Wednesday, September 19, 2012

Morning Report

Vital Statistics:

Last Change Percent
S&P Futures  1455.6 2.7 0.19%
Eurostoxx Index 2557.9 4.5 0.18%
Oil (WTI) 94.87 -0.4 -0.44%
LIBOR 0.376 -0.003 -0.79%
US Dollar Index (DXY) 79.39 0.141 0.18%
10 Year Govt Bond Yield 1.78% -0.02%  
RPX Composite Real Estate Index 194.3 0.7  

Markets are higher this morning after the Bank of Japan increased monetary stimulus.  This is in spite of a disappointing report on housing starts. Bonds are up half a point and MBS are up 1/4.

Housing starts climbed to an annual 750k pace in August, still roughly half of the pre-bubble average since we started keeping records in the late 50s.  To put that number in perspective, in 1959, we had just over 1.5 million housing starts with a population of 177.8M people. Fast forward today, starts are down 50%, while the population is up 75%.  Low household formation numbers combined with underwater homeowners is keeping demand low.
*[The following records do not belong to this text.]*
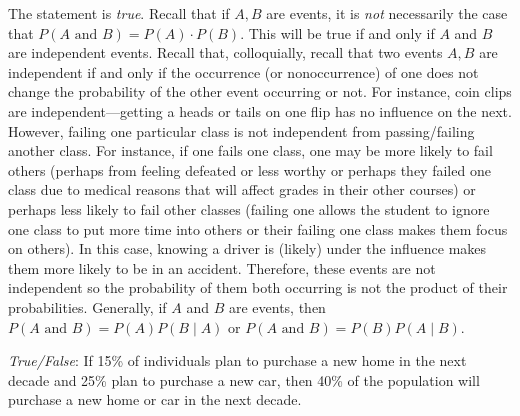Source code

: \documentclass[11pt,letterpaper]{article}
\begin{document}
\sol The statement is \textit{true}. Recall that if $A, B$ are events, it is \textit{not} necessarily the case that $P(A \text{ and } B)= P(A) \cdot P(B)$. This will be true if and only if $A$ and $B$ are independent events. Recall that, colloquially, recall that two events $A, B$ are independent if and only if the occurrence (or nonoccurrence) of one does not change the probability of the other event occurring or not. For instance, coin clips are independent---getting a heads or tails on one flip has no influence on the next. However, failing one particular class is not independent from passing/failing another class. For instance, if one fails one class, one may be more likely to fail others (perhaps from feeling defeated or less worthy or perhaps they failed one class due to medical reasons that will affect grades in their other courses) or perhaps less likely to fail other classes (failing one allows the student to ignore one class to put more time into others or their failing one class makes them focus on others). In this case, knowing a driver is (likely) under the influence makes them more likely to be in an accident. Therefore, these events are not independent so the probability of them both occurring is not the product of their probabilities. Generally, if $A$ and $B$ are events, then $P(A \text{ and } B)= P(A) P(B \;|\; A)$ or $P(A \text{ and } B)= P(B) P(A \;|\; B)$. \pvspace{1.3cm}



\quizsol \textit{True/False}: If 15\% of individuals plan to purchase a new home in the next decade and 25\% plan to purchase a new car, then 40\% of the population will purchase a new home or car in the next decade. \pspace
\end{document}
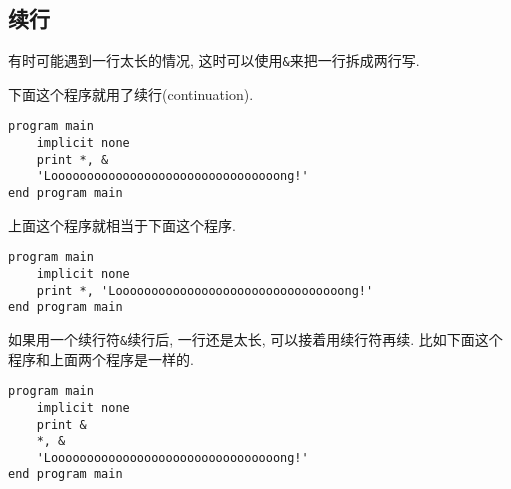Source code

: \subsection{续行}

有时可能遇到一行太长的情况, 这时可以使用\verb|&|来把一行拆成两行写.

下面这个程序就用了续行(continuation).
\begin{verbatim}
program main
    implicit none
    print *, &
    'Loooooooooooooooooooooooooooooooong!'
end program main
\end{verbatim}
上面这个程序就相当于下面这个程序.
\begin{verbatim}
program main
    implicit none
    print *, 'Loooooooooooooooooooooooooooooooong!'
end program main
\end{verbatim}

如果用一个续行符\verb|&|续行后, 一行还是太长, 可以接着用续行符再续. 比如下面这个程序和上面两个程序是一样的.
\begin{verbatim}
program main
    implicit none
    print &
    *, &
    'Loooooooooooooooooooooooooooooooong!'
end program main
\end{verbatim}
That situation will not last forever - the low household formation numbers are creating pent-up demand that eventually gets released.  Even in a lousy economy, people still get married, have kids, and will need housing. We have underbuilt new housing for the past 10 years.

Chart:  Housing starts (1959 - Present)


The recent QE-driven bull run in stocks has left many people skeptical, given that profitability may have peaked and Taxmageddon may usher in an early 2013 recession. Professional short-seller Jim Chanos is finding value traps in nat gas, iron ore, HP and Coinstar. Doug Kass mentioned Dell and Microsoft as short ideas on Bloomberg radio this am. 

WaPo has an article accusing the banks of price gouging in the latest round of QE. Basically so much capacity has been taken out of the mortgage banking industry that banks cannot handle the amount of business coming their way, especially as GMAC sits in bankruptcy and Bank of America pulled out of correspondent lending. Much of this new business is refinancing, which the banks view as temporary.  As a result they are reluctant to hire, knowing that the refi business is going to disappear once rates start backing up. Also, guarantee fees are increasing, which is working against what the Fed is trying to accomplish.